1. A prosecution that takes place in breach of a promise by the prosecutor not to prosecute is capable of amounting to an abuse of process. However, a breach of promise does not automatically mean that there will be an abuse of process. The longer that a person is left to believe that s/he will not be prosecuted, the more unjust it is likely to be for the prosecution to renege on its promise, and if there is any prejudice resulting from the promise (e.g. the defendant helps the prosecution), it will be unfair for the prosecution to continue1.

2. In deciding whether to stay (halt) a case because of the breach of an assurance not to prosecute, the court will consider whether there would be any prejudice to the defendant from continuing and whether there are other special circumstances present2. The courts have found that such special circumstances existed in the following situations:

3. Where a person has complied with previous inaccurate advice from a regulatory body, and that regulatory body then decides to prosecute because the person has committed an offence in complying with the advice, then this is likely to amount to an abuse of process.

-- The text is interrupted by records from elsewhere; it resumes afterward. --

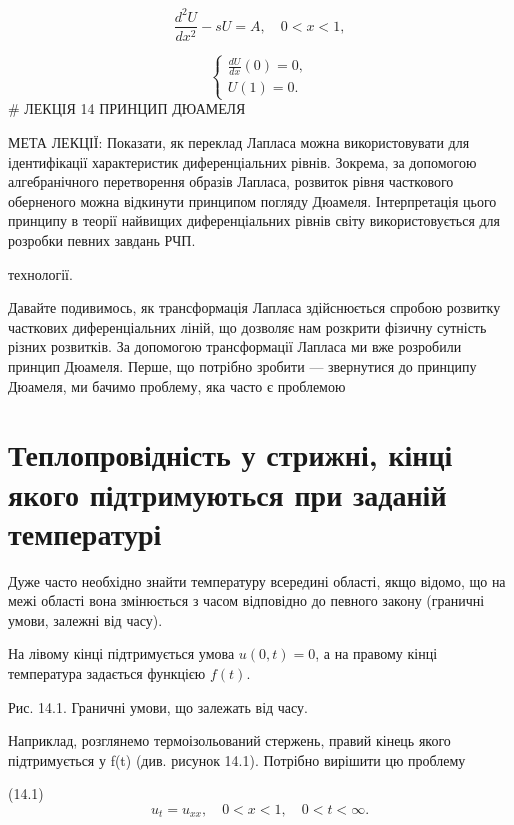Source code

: \documentclass[
  ukrainian,
]{article}
\begin{document}
\[
\frac{d^2U}{dx^2} - sU = A, \quad 0 < x < 1,
\]

\[
\begin{cases}
\frac{dU}{dx}(0) = 0, \\
U(1) = 0.
\end{cases}
\] \# ЛЕКЦІЯ 14 ПРИНЦИП ДЮАМЕЛЯ

МЕТА ЛЕКЦІЇ: Показати, як переклад Лапласа можна використовувати для
ідентифікації характеристик диференціальних рівнів. Зокрема, за
допомогою алгебранічного перетворення образів Лапласа, розвиток рівня
часткового оберненого можна відкинути принципом погляду Дюамеля.
Інтерпретація цього принципу в теорії найвищих диференціальних рівнів
світу використовується для розробки певних завдань РЧП.

технології.

Давайте подивимось, як трансформація Лапласа здійснюється спробою
розвитку часткових диференціальних ліній, що дозволяє нам розкрити
фізичну сутність різних розвитків. За допомогою трансформації Лапласа ми
вже розробили принцип Дюамеля. Перше, що потрібно зробити --- звернутися
до принципу Дюамеля, ми бачимо проблему, яка часто є проблемою

\section{Теплопровідність у стрижні, кінці якого підтримуються при
заданій
температурі}\label{ux442ux435ux43fux43bux43eux43fux440ux43eux432ux456ux434ux43dux456ux441ux442ux44c-ux443-ux441ux442ux440ux438ux436ux43dux456-ux43aux456ux43dux446ux456-ux44fux43aux43eux433ux43e-ux43fux456ux434ux442ux440ux438ux43cux443ux44eux442ux44cux441ux44f-ux43fux440ux438-ux437ux430ux434ux430ux43dux456ux439-ux442ux435ux43cux43fux435ux440ux430ux442ux443ux440ux456}

Дуже часто необхідно знайти температуру всередині області, якщо відомо,
що на межі області вона змінюється з часом відповідно до певного закону
(граничні умови, залежні від часу).

На лівому кінці підтримується умова \(u(0,t)=0\), а на правому кінці
температура задається функцією \(f(t)\).

Рис. 14.1. Граничні умови, що залежать від часу.

Наприклад, розглянемо термоізольований стержень, правий кінець якого
підтримується у f(t) (див. рисунок 14.1). Потрібно вирішити цю проблему

(14.1) \[
u_t = u_{xx}, \quad 0 < x < 1, \quad 0 < t < \infty.
\]
\end{document}
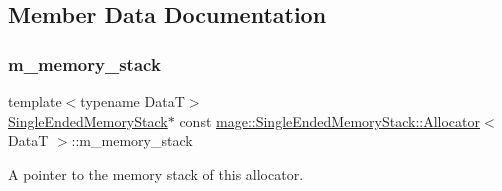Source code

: \subsection{Member Data Documentation}
\hypertarget{structmage_1_1_single_ended_memory_stack_1_1_allocator_a15ef2935cbc1a207892f25148c05c45d}{}\label{structmage_1_1_single_ended_memory_stack_1_1_allocator_a15ef2935cbc1a207892f25148c05c45d} 
\subsubsection{\texorpdfstring{m\+\_\+memory\+\_\+stack}{m\_memory\_stack}}
{\footnotesize\ttfamily template$<$typename DataT$>$ \\
\hyperlink{classmage_1_1_single_ended_memory_stack}{Single\+Ended\+Memory\+Stack}$\ast$ const \hyperlink{structmage_1_1_single_ended_memory_stack_1_1_allocator}{mage\+::\+Single\+Ended\+Memory\+Stack\+::\+Allocator}$<$ DataT $>$\+::m\+\_\+memory\+\_\+stack\hspace{0.3cm}{\ttfamily [private]}}

A pointer to the memory stack of this allocator. 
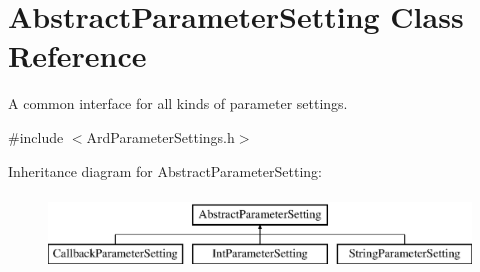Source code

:\hypertarget{class_abstract_parameter_setting}{\section{Abstract\-Parameter\-Setting Class Reference}
\label{class_abstract_parameter_setting}
}


A common interface for all kinds of parameter settings.  




{\ttfamily \#include $<$Ard\-Parameter\-Settings.\-h$>$}

Inheritance diagram for Abstract\-Parameter\-Setting\-:\begin{figure}[H]
\begin{center}
\leavevmode
\includegraphics[height=2.000000cm]{class_abstract_parameter_setting}
\end{center}
\end{figure}
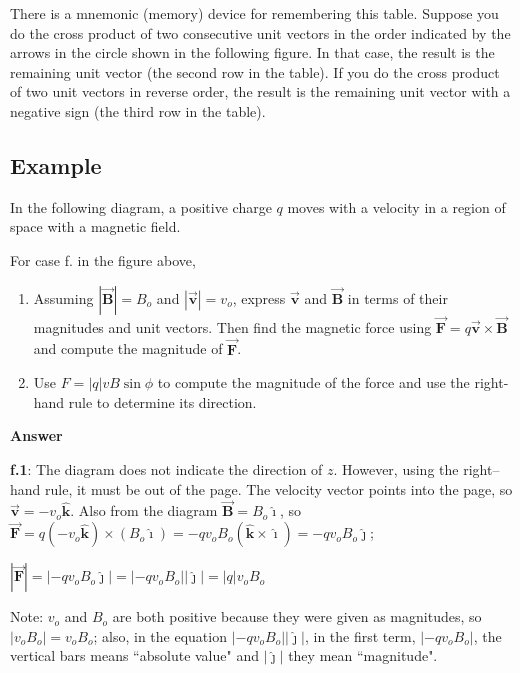 \documentclass{article}
\newcommand{\ihat}[0]{\hat{\boldsymbol{\imath}}}
\newcommand{\jhat}[0]{\hat{\boldsymbol{\jmath}}}
\newcommand{\khat}[0]{\hat{\boldsymbol{k}}}
\newcommand{\bfvec}[1]{\vec{\mathbf{#1}}}
\begin{document}
There is a mnemonic (memory) device for remembering this table. Suppose you do the cross product of two consecutive unit vectors in the order indicated by the arrows in the circle shown in the following figure. In that case, the result is the remaining unit vector (the second row in the table). If you do the cross product of two unit vectors in reverse order, the result is the remaining unit vector with a negative sign (the third row in the table).



\subsection{Example}

In the following diagram, a positive charge $q$ moves with a velocity in a region of space with a magnetic field.



For case f. in the figure above,

\begin{enumerate}

  \item Assuming $|\bfvec{B}|=B_o$ and $|\bfvec{v}|=v_o$, express $\bfvec{v}$ and $\bfvec{B}$ in terms of their magnitudes and unit vectors. Then find the magnetic force using $\bfvec{F} = q\bfvec{v}\times\bfvec{B}$ and compute the magnitude of $\bfvec{F}$.

  \item Use $F = |q|vB\sin\phi$ to compute the magnitude of the force and use the right-hand rule to determine its direction.

\end{enumerate}

\textbf{Answer}

\textbf{f.1}: The diagram does not indicate the direction of $z$. However, using the right--hand rule, it must be out of the page. The velocity vector points into the page, so $\bfvec{v}=-v_o\khat$. Also from the diagram $\bfvec{B}=B_o\ihat$, so $\bfvec{F} = q(-v_o\khat)\times (B_o\ihat)=-qv_oB_o(\khat\times \ihat)=-qv_oB_o\jhat$;

$|\bfvec{F}|=|-qv_oB_o\jhat| = |-qv_oB_o||\jhat|=|q|v_oB_o$

Note: $v_o$ and $B_o$ are both positive because they were given as magnitudes, so $|v_oB_o|=v_oB_o$; also, in the equation $|-qv_oB_o||\jhat|$, in the first term, $|-qv_oB_o|$, the vertical bars means ``absolute value" and $|\jhat|$ they mean ``magnitude".
\end{document}
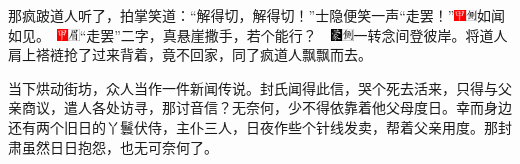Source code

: 那疯跛道人听了，拍掌笑道：``解得切，解得切！''士隐便笑一声``走罢！''{{\includegraphics[width=3mm]{../Images/00002}\includegraphics[width=3mm]{../Images/00011}\footnotesize 如闻如见。　\includegraphics[width=3mm]{../Images/00002}\includegraphics[width=3mm]{../Images/00010}\footnotesize  ``走罢''二字，真悬崖撒手，若个能行？　}\includegraphics[width=3mm]{../Images/00006}\includegraphics[width=3mm]{../Images/00011}\footnotesize 一转念间登彼岸。}将道人肩上褡裢抢了过来背着，竟不回家，同了疯道人飘飘而去。

当下烘动街坊，众人当作一件新闻传说。封氏闻得此信，哭个死去活来，只得与父亲商议，遣人各处访寻，那讨音信？无奈何，少不得依靠着他父母度日。幸而身边还有两个旧日的丫鬟伏侍，主仆三人，日夜作些个针线发卖，帮着父亲用度。那封肃虽然日日抱怨，也无可奈何了。

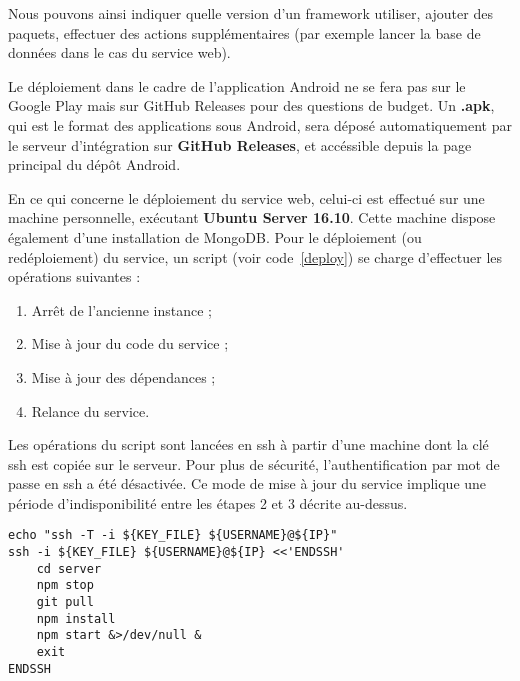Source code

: Nous pouvons ainsi indiquer quelle version d'un framework utiliser, ajouter des paquets, effectuer des actions supplémentaires (par exemple lancer la base de données dans le cas du service web).

Le déploiement dans le cadre de l’application Android ne se fera pas sur le Google Play mais sur GitHub Releases pour des questions de budget. Un \textbf{.apk}, qui est le format des applications sous Android, sera déposé automatiquement par le serveur d’intégration sur \textbf{GitHub Releases}, et accéssible depuis la page principal du dépôt Android.

En ce qui concerne le déploiement du service web, celui-ci est effectué sur une machine personnelle, exécutant \textbf{Ubuntu Server 16.10}. Cette machine dispose également d'une installation de MongoDB. Pour le déploiement (ou redéploiement) du service, un script (voir code~\ref{deploy}) se charge d'effectuer les opérations suivantes :
\begin{enumerate}
    \item Arrêt de l'ancienne instance ;
    \item Mise à jour du code du service ;
    \item Mise à jour des dépendances ;
    \item Relance du service.
\end{enumerate}

Les opérations du script sont lancées en ssh à partir d'une machine dont la clé ssh est copiée sur le serveur. Pour plus de sécurité, l'authentification par mot de passe en ssh a été désactivée. Ce mode de mise à jour du service implique une période d'indisponibilité entre les étapes 2 et 3 décrite au-dessus.

\lstset{language=sh}
\begin{lstlisting}[caption=Script de déploiement du service, label=deploy]
echo "ssh -T -i ${KEY_FILE} ${USERNAME}@${IP}"
ssh -i ${KEY_FILE} ${USERNAME}@${IP} <<'ENDSSH'
    cd server
    npm stop
    git pull
    npm install
    npm start &>/dev/null &
    exit
ENDSSH
\end{lstlisting}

Where inaccurate advice is corrected, but a breach continues, then it is unlikely to be an abuse of process to prosecute3.

4. An abuse submission by a defendant may succeed in cases where direct advice is given by HSE in relation to something later alleged as a failing. The direct advice could be viewed as a promise that HSE would not prosecute if the advice was followed.

5. Where a risk is not mentioned at all (for example, by an inspector during the course of an inspection of a duty holder’s premises), and prosecution is later undertaken, the defendant should not be able to argue that the failure to mention a risk amounted to a breach of promise not to prosecute.

6. Caution should be exercised in circumstances where regulatory bodies other than HSE provide advice on matters which overlap with health and safety issues. For example, local authority social services inspectors may refer to health and safety requirements during inspections of care homes carried out for their own purposes. Where they are published, you will wish to refer to relevant Memoranda of Understanding.

7. When other official bodies have given health and safety advice, even when not specifically empowered by the Health and Safety at Work etc Act 1974 or the Health and Safety (Enforcing Authority) Regulations 1998, potential difficulties may arise. If HSE subsequently decided to prosecute a duty holder who, in good faith, had followed defective health and safety advice from another official body, it is uncertain how a court would act. The facts and circumstances of the individual case would be paramount in determining whether there had been an abuse of process for breach of promise, even though the defective advice had not come from HSE.

8. Where a duty holder has been genuinely lulled into a breach or a continuing breach by incorrect advice, this could be a relevant factor to consider when applying the public interest stage of the Code for Crown Prosecutors, prior to making any decision on prosecution.


Footnotes

  1. R v Townsend and others [1997] 2 Cr.App.R. 540.
  2. R v Horseferry Road Magistrates Court, ex parte DPP [1999] C.O.D. 441.
  3. R v Croydon JJ, ex parte Dean [1994] 98 CR.App.R. 76, DC.